# Sunfish Masked Diffusion — Colab TPU Training

This notebook is TPU-only. In Colab: **Runtime → Change runtime type → TPU**.

In [None]:
import os
tpu_addr = os.environ.get("COLAB_TPU_ADDR")
print("COLAB_TPU_ADDR:", tpu_addr)

try:
    import torch_xla
    import torch_xla.core.xla_model as xm
    print("XLA devices:", xm.get_xla_supported_devices())
except Exception as exc:
    raise SystemExit("torch_xla not available. Switch runtime to TPU and restart.")


## Clone repo

In [None]:
!rm -rf /content/Sunfish
!git clone https://github.com/Sculptor-AI/Sunfish /content/Sunfish

## Install dependencies (skip torch on TPU)

In [None]:
%cd /content/Sunfish
!pip -q install "pytorch-lightning>=2.1.0" "transformers>=4.40.0" "accelerate>=0.27.0" "datasets>=2.16.0" "numpy>=1.24.0" "tqdm>=4.66.0" "wandb>=0.16.0" "tensorboard>=2.15.0"
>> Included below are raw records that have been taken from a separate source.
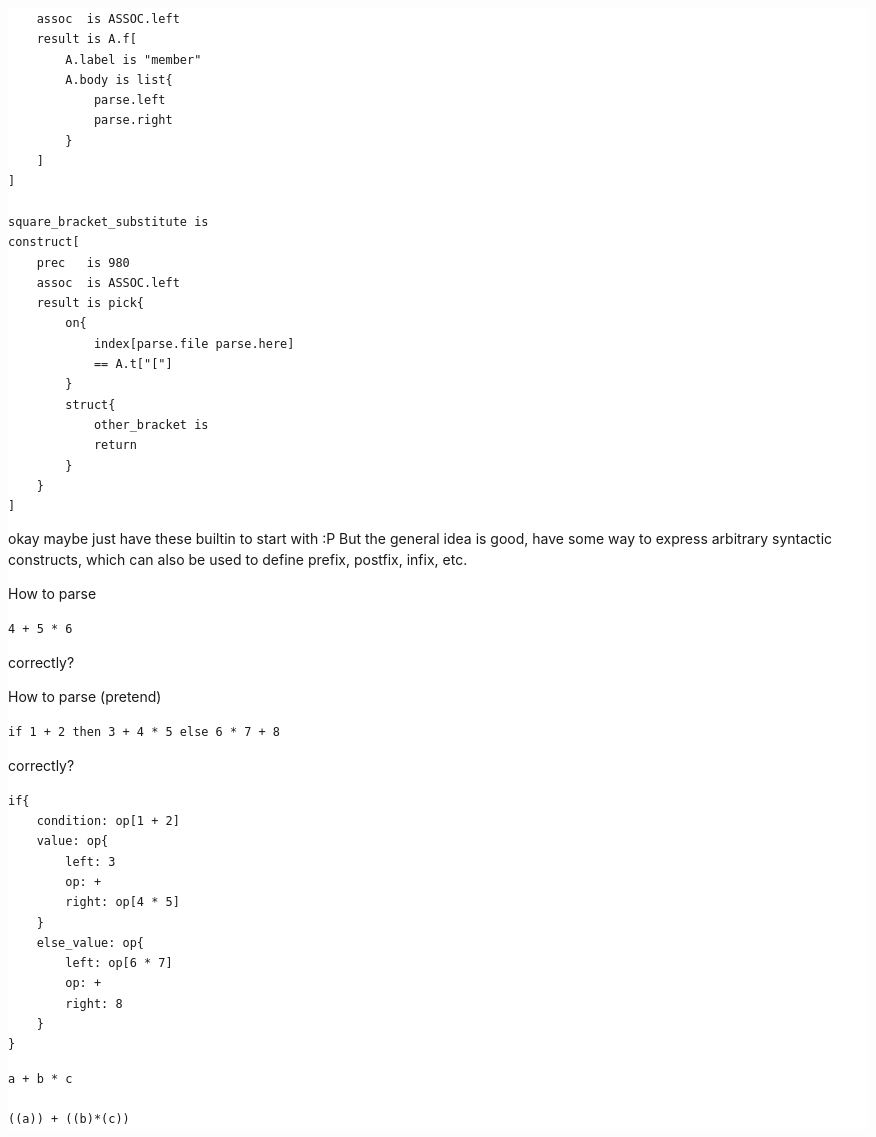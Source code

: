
 ```
    assoc  is ASSOC.left
    result is A.f[
        A.label is "member" 
        A.body is list{
            parse.left 
            parse.right
        }
    ]
]

square_bracket_substitute is
construct[
    prec   is 980
    assoc  is ASSOC.left
    result is pick{
        on{
            index[parse.file parse.here] 
            == A.t["["]
        }
        struct{
            other_bracket is 
            return 
        }
    }
]
```
okay maybe just have these builtin to start with :P
But the general idea is good, have some way to express arbitrary syntactic
constructs, which can also be used to define prefix, postfix, infix, etc.

How to parse
```
4 + 5 * 6
```
correctly?

How to parse (pretend)
```
if 1 + 2 then 3 + 4 * 5 else 6 * 7 + 8
```
correctly?

```
if{
    condition: op[1 + 2]
    value: op{
        left: 3
        op: +
        right: op[4 * 5]
    }
    else_value: op{
        left: op[6 * 7]
        op: +
        right: 8
    }
}
```
```
a + b * c

((a)) + ((b)*(c))
```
## (Optional) Mount Google Drive for checkpoints

In [None]:
from google.colab import drive
drive.mount('/content/drive')

## (Optional) Persist checkpoints to Drive
This replaces `checkpoints/` with a Drive-backed folder.

In [None]:
import os
import shutil
drive_root = "/content/drive/MyDrive"
drive_ckpt = f"{drive_root}/sunfish_checkpoints"
ckpt_path = "/content/Sunfish/checkpoints"
if os.path.isdir(drive_root):
    os.makedirs(drive_ckpt, exist_ok=True)
    if os.path.islink(ckpt_path):
        os.unlink(ckpt_path)
    elif os.path.exists(ckpt_path):
        shutil.rmtree(ckpt_path)
    os.symlink(drive_ckpt, ckpt_path)
    print(f"Checkpoints -> {drive_ckpt}")
else:
    print("Drive not mounted, skipping checkpoint symlink.")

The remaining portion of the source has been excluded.